Cello Sonata in A major, Op. 104 • Piano Quartet in G major, Op. posth. • Piano Trio in F major, Op. 22 • Piano Trio in G major, Op. 35

THE MUSIC COLLECTION Susan Alexander-Max, fortepiano / Pal Banda, cello / Micaela Comberti, violin / Jane Rogers, viola / Simon Standage, violin

Naxos 8.557694 [TT 69 mins, recorded 2002/3]

This has given us great pleasure. One problem for critics is that music which seems to be marginal when given with modern pianos can come to life so vividly on appropriate period instruments that one may feel it is better than received opinion which, for Hummel, has never been very enthusiastic.

 

Susan Alexander-Max on fortepianos from the Derek Adlam workshop with her colleagues bring huge conviction and vitality to this well varied programme. The late quartet in two substantial movements is nearly a piano concerto, receiving considerable keyboard virtuosity, and the Grande Sonate for cello is another big piece that would be a welcome change from the usual cello warhorses in recital programmes.

 

Well recorded at Weston Church and with good informative notes by Keith Anderson, this is another feather in Naxos's capacious cap, a great bargain as everyone knows, well worth risking a Fiver.

 

HUMMEL: Fantasies
Madoka Inui (piano)
Naxos 8.557836 [TT 69 mins, recorded 2005]
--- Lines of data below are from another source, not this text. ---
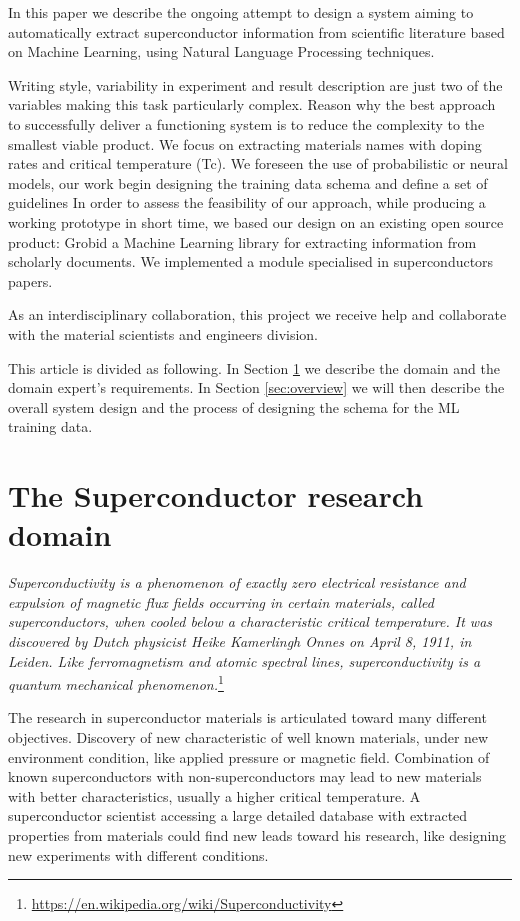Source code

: \documentclass{article}
\begin{document}
In this paper we describe the ongoing attempt to design a system aiming to automatically extract superconductor information from scientific literature based on Machine Learning, using Natural Language Processing techniques.

Writing style, variability in experiment and result description are just two of the variables making this task particularly complex. Reason why the best approach to successfully deliver a functioning system is to reduce the complexity to the smallest viable product.
We focus on extracting materials names with doping rates and critical temperature (Tc). We foreseen the use of probabilistic or neural models, our work begin designing the training data schema and define a set of guidelines \cite{article} 
In order to assess the feasibility of our approach, while producing a working prototype in short time, we based our design on an existing open source product: Grobid \cite{GROBID} \cite{lopez2009grobid} a Machine Learning library for extracting information from scholarly documents. We implemented a module specialised in superconductors papers.

As an interdisciplinary collaboration, this project we receive help and collaborate with the material scientists and engineers division. 

This article is divided as following. In Section \ref{sec:requirements} we describe the domain and the domain expert's requirements. In Section \ref{sec:overview} we will then describe the overall system design and the process of designing the schema for the ML training data. 

\section{The Superconductor research domain}
\label{sec:requirements}

\textit{Superconductivity is a phenomenon of exactly zero electrical resistance and expulsion of magnetic flux fields occurring in certain materials, called superconductors, when cooled below a characteristic critical temperature. It was discovered by Dutch physicist Heike Kamerlingh Onnes on April 8, 1911, in Leiden. Like ferromagnetism and atomic spectral lines, superconductivity is a quantum mechanical phenomenon.}\footnote{\url{https://en.wikipedia.org/wiki/Superconductivity}}

The research in superconductor materials is articulated toward many different objectives. Discovery of new characteristic of well known materials, under new environment condition, like applied pressure or magnetic field. Combination of known superconductors with non-superconductors may lead to new materials with better characteristics, usually a higher critical temperature. A superconductor scientist accessing a large detailed database with extracted properties from materials could find new leads toward his research, like designing new experiments with different conditions. 
\end{document}
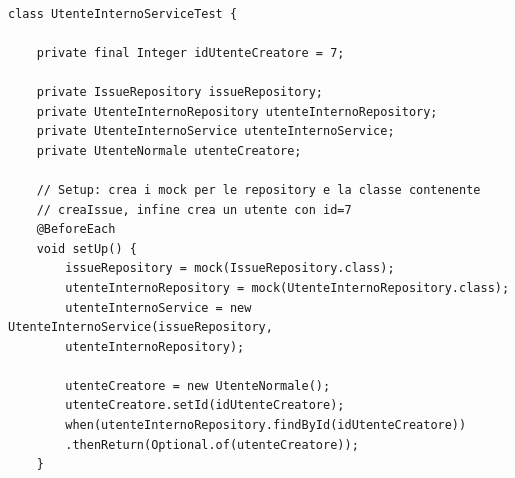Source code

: \begin{listing}[!ht]
\begin{verbatim}

class UtenteInternoServiceTest {

    private final Integer idUtenteCreatore = 7;

    private IssueRepository issueRepository;
    private UtenteInternoRepository utenteInternoRepository;
    private UtenteInternoService utenteInternoService;
    private UtenteNormale utenteCreatore;

    // Setup: crea i mock per le repository e la classe contenente 
    // creaIssue, infine crea un utente con id=7
    @BeforeEach
    void setUp() {
        issueRepository = mock(IssueRepository.class);
        utenteInternoRepository = mock(UtenteInternoRepository.class);
        utenteInternoService = new UtenteInternoService(issueRepository, 
        utenteInternoRepository);

        utenteCreatore = new UtenteNormale();
        utenteCreatore.setId(idUtenteCreatore);
        when(utenteInternoRepository.findById(idUtenteCreatore))
        .thenReturn(Optional.of(utenteCreatore));
    }

\end{verbatim}
\end{listing}

\clearpage


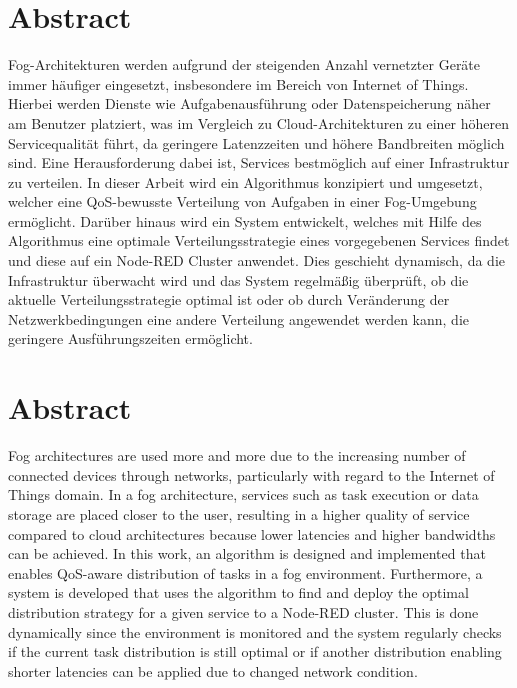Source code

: \newpage

\section*{Abstract}

Fog-Architekturen werden aufgrund der steigenden Anzahl vernetzter Geräte immer häufiger eingesetzt, insbesondere im Bereich von Internet of Things.
Hierbei werden Dienste wie Aufgabenausführung oder Datenspeicherung näher am Benutzer platziert, was im Vergleich zu Cloud-Architekturen zu einer höheren Servicequalität führt, da geringere Latenzzeiten und höhere Bandbreiten möglich sind.
Eine Herausforderung dabei ist, Services bestmöglich auf einer Infrastruktur zu verteilen.
In dieser Arbeit wird ein Algorithmus konzipiert und umgesetzt, welcher eine QoS-bewusste Verteilung von Aufgaben in einer Fog-Umgebung ermöglicht.
Darüber hinaus wird ein System entwickelt, welches mit Hilfe des Algorithmus eine optimale Verteilungsstrategie eines vorgegebenen Services findet und diese auf ein Node-RED Cluster anwendet.
Dies geschieht dynamisch, da die Infrastruktur überwacht wird und das System regelmäßig überprüft, ob die aktuelle Verteilungsstrategie optimal ist oder ob durch Veränderung der Netzwerkbedingungen eine andere Verteilung angewendet werden kann, die geringere Ausführungszeiten ermöglicht.


\section*{Abstract}

Fog architectures are used more and more due to the increasing number of connected devices through networks, particularly with regard to the Internet of Things domain.
In a fog architecture, services such as task execution or data storage are placed closer to the user, resulting in a higher quality of service compared to cloud architectures because lower latencies and higher bandwidths can be achieved.
In this work, an algorithm is designed and implemented that enables QoS-aware distribution of tasks in a fog environment.
Furthermore, a system is developed that uses the algorithm to find and deploy the optimal distribution strategy for a given service to a Node-RED cluster.
This is done dynamically since the environment is monitored and the system regularly checks if the current task distribution is still optimal or if another distribution enabling shorter latencies can be applied due to changed network condition.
Hummel is enjoying good exposure currently in the CD releases, and this is another which supports the growing feeling that he has been undervalued until recently. I should have preferred a contemporary fortepiano, but failing that, Madoka Inui gives a characterful account of this music on a new Bosendorfer Imperial.
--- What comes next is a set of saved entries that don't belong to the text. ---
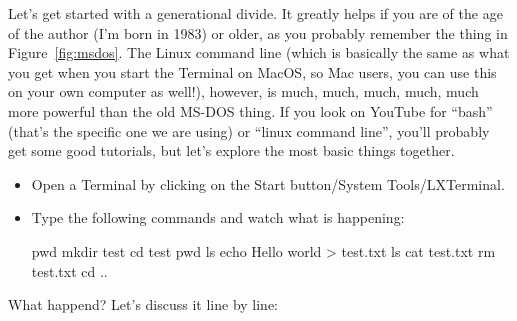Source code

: \documentclass[a4paper,12pt]{book}
\renewcommand{\texttt}[1]{%
  \begingroup
  \ttfamily
  \begingroup\lccode`~=`/\lowercase{\endgroup\def~}{/\discretionary{}{}{}}%
  \begingroup\lccode`~=`[\lowercase{\endgroup\def~}{[\discretionary{}{}{}}%
  \begingroup\lccode`~=`.\lowercase{\endgroup\def~}{.\discretionary{}{}{}}%
  \begingroup\lccode`~=`(\lowercase{\endgroup\def~}{(\discretionary{}{}{}}%
  \catcode`/=\active\catcode`[=\active\catcode`.=\active\catcode`(=\active
  \scantokens{#1\noexpand}%
  \endgroup
}
\begin{document}
 Let’s get started with a generational divide. It greatly helps if you are of the age of the author (I'm born in 1983) or older, as you probably remember the thing in Figure~\ref{fig:msdos}. The Linux command line (which is basically the same as what you get when you start the Terminal on MacOS, so Mac users, you can use this on your own computer as well!), however, is much, much, much, much, much more powerful than the old MS-DOS thing. If you look on YouTube for ``bash'' (that's the specific one we are using) or ``linux command line'', you'll probably get some good tutorials, but let's explore the most basic things together.
 \begin{itemize}
 \item Open a Terminal by clicking on the Start button/System Tools/LXTerminal.
 \item Type the following commands and watch what is happening: \begin{lstlistingbash}
pwd
mkdir test
cd test
pwd
ls
echo Hello world > test.txt
ls
cat test.txt
rm test.txt
cd ..
 \end{lstlistingbash}
\end{itemize}
What happend? Let's discuss it line by line:
 
\end{document}
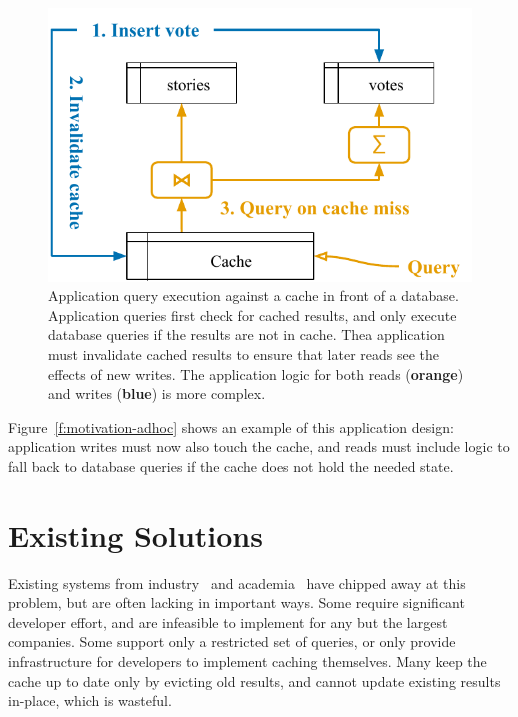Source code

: \begin{figure}
  \centering
  \includegraphics{diagrams/Motivation Ad-Hoc Cache.pdf}
  \caption{Application query execution against a cache in front of a database.
  Application queries first check for cached results, and only execute database
  queries if the results are not in cache. Thea application must invalidate
  cached results to ensure that later reads see the effects of new writes. The
  application logic for both reads (\textbf{\color{set2}orange}) and writes
  (\textbf{\color{set1}blue}) is more complex.}
  \label{f:motivation-adhoc}
\end{figure}

Figure~\vref{f:motivation-adhoc} shows an example of this application design:
application writes must now also touch the cache, and reads must include logic
to fall back to database queries if the cache does not hold the needed state.

\section{Existing Solutions}

Existing systems from industry~\cite{facebook-memcache, tao, flannel} and
academia~\cite{txcache, cachegenie, casql-consistency-thesis, pequod} have
chipped away at this problem, but are often lacking in important ways. Some
require significant developer effort, and are infeasible to implement for any
but the largest companies. Some support only a restricted set of queries, or
only provide infrastructure for developers to implement caching themselves. Many
keep the cache up to date only by evicting old results, and cannot update
existing results in-place, which is wasteful.

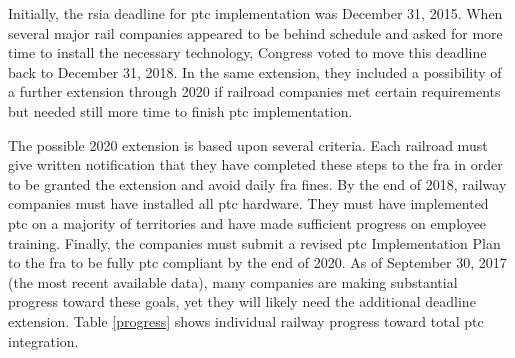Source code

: \documentclass[11pt, titlepage]{article}
\begin{document}
Initially, the \gls{rsia} deadline for \gls{ptc} implementation was December 31,
2015. When several major rail companies appeared to be behind schedule and asked
for more time to install the necessary technology, Congress voted to move this
deadline back to December 31, 2018. In the same extension, they included a
possibility of a further extension through 2020 if railroad companies met certain
requirements but needed still more time to finish \gls{ptc} implementation.

The possible 2020 extension is based upon several criteria. Each railroad must
give written notification that they have completed these steps to the \gls{fra}
in order to be granted the extension and avoid daily \gls{fra} fines. By the end
of 2018, railway companies must have installed all \gls{ptc} hardware. They must
have implemented \gls{ptc} on a majority of territories and have made sufficient
progress on employee training. Finally, the companies must submit a revised
\gls{ptc} Implementation Plan to the \gls{fra} to be fully \gls{ptc} compliant by
the end of 2020. As of September 30, 2017 (the most recent available data), many
companies are making substantial progress toward these goals, yet they will likely
need the additional deadline extension. Table \ref{progress} shows individual
railway progress toward total \gls{ptc} integration.
\end{document}
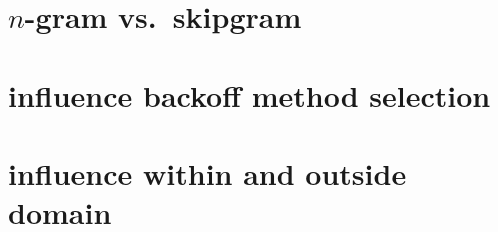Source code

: \section{$n$-gram vs.\ skipgram}
\section{influence backoff method selection}
\section{influence within and outside domain}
Some of these are substantial works which could equally be dignified as sonatas. Fantasie in E Flat Major is in four well contrasted movemnets, 23½ mins. Op. 123 is programme music in five sections; Introduzione, The Hunter's Song, Marcia, The Bloodhound, and The Roaming Mariners based on songs of the time, with introduction and march by Hummelhimself. There are pre-echoes of Bellini and Field, and Chopin comes to mind too. The best known tune will be that of Mozart's "Non piu andrai".

An up-to-date recording this year, released without delay, and suggesting that Naxos may be on to a promising future harvest from this prolific and once very popular composer.